The White Swan in Goodramgate still survives as a pub in the city centre of York (dubbed since 1885 as the Old White Swan). The core of the building is timber-framed and was constructed in the early-17th century, when the yard at the back also had an entrance from Low Petergate. A mounting block gives clues to its coaching past: a Roman column beneath a glass panel in the floor is not in its original position so tells us rather less.
The building was in use as an inn by 1703, making it the third oldest in the city. Brick extensions were added to either side of the original building and the frontage on Goodramgate was rebuilt in the 18th century.
The building straddles the parish boundary between Holy Trinity King’s Court and Holy Trinity Goodramgate: the landlord used to paint a white line through the courtyard and kitchen to demarcate the boundary and justify payment of only partial rent to each parish.
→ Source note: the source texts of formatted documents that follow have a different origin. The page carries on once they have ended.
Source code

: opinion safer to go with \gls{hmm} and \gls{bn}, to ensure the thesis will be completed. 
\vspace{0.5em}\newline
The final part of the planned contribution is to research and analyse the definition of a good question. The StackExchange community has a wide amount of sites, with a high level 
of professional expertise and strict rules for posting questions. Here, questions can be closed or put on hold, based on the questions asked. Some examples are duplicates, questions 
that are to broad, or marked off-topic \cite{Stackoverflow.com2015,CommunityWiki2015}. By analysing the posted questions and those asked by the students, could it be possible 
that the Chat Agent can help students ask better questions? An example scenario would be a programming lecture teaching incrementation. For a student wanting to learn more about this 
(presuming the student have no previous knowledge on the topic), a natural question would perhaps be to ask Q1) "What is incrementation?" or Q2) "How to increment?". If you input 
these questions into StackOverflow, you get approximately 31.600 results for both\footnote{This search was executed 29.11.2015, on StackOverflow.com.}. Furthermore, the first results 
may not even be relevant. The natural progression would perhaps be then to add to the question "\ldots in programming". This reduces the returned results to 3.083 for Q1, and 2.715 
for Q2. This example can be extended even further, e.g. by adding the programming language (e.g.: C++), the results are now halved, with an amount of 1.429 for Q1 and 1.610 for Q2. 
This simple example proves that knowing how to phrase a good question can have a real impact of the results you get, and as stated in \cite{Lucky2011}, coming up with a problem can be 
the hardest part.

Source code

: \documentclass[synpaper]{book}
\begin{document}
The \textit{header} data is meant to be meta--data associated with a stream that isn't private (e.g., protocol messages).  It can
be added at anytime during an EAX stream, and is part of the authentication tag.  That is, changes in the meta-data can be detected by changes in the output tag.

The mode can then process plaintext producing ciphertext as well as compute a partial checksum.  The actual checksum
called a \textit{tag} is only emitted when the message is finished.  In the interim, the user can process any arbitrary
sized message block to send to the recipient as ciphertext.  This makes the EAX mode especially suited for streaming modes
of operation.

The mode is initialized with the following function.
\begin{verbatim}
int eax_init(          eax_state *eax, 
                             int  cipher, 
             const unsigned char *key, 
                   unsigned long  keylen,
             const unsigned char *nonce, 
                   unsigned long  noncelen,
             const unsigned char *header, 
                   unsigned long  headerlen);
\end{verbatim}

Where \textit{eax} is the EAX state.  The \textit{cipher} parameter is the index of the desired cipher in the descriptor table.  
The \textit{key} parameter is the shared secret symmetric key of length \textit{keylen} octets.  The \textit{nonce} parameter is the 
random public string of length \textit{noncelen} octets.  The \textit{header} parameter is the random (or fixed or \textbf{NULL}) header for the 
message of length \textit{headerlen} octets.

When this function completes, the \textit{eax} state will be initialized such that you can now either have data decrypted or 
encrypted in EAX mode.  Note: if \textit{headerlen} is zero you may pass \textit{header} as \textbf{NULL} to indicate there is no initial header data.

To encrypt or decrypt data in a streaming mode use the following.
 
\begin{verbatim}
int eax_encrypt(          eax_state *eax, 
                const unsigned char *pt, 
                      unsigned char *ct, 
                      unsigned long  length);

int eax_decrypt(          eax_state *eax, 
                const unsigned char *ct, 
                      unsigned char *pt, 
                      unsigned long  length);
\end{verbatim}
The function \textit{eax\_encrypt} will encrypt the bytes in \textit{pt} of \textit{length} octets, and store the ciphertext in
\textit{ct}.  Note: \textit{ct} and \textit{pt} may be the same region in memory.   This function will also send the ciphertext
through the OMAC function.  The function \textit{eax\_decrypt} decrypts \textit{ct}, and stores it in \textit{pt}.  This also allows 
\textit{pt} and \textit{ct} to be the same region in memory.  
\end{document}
Innovative landlords apparently were creative in attracting business: a poultry market was sometimes held in the courtyard; in 1781 Patrick Cotter O’Brien was presented here as the world’s tallest man at 8 feet; and long before the Guinness book of records a man attempted to eat ten pounds of tripe.
In the late-18th and early-19th century, the inn was the starting point for several stagecoach routes, including one to Glasgow via Durham and Newcastle, and shorter ones to Easingwold and Helperby.
[NB There was another White Swan coaching inn facing onto Pavement, but it was pulled down when Piccadilly was redeveloped in the late 19th century.]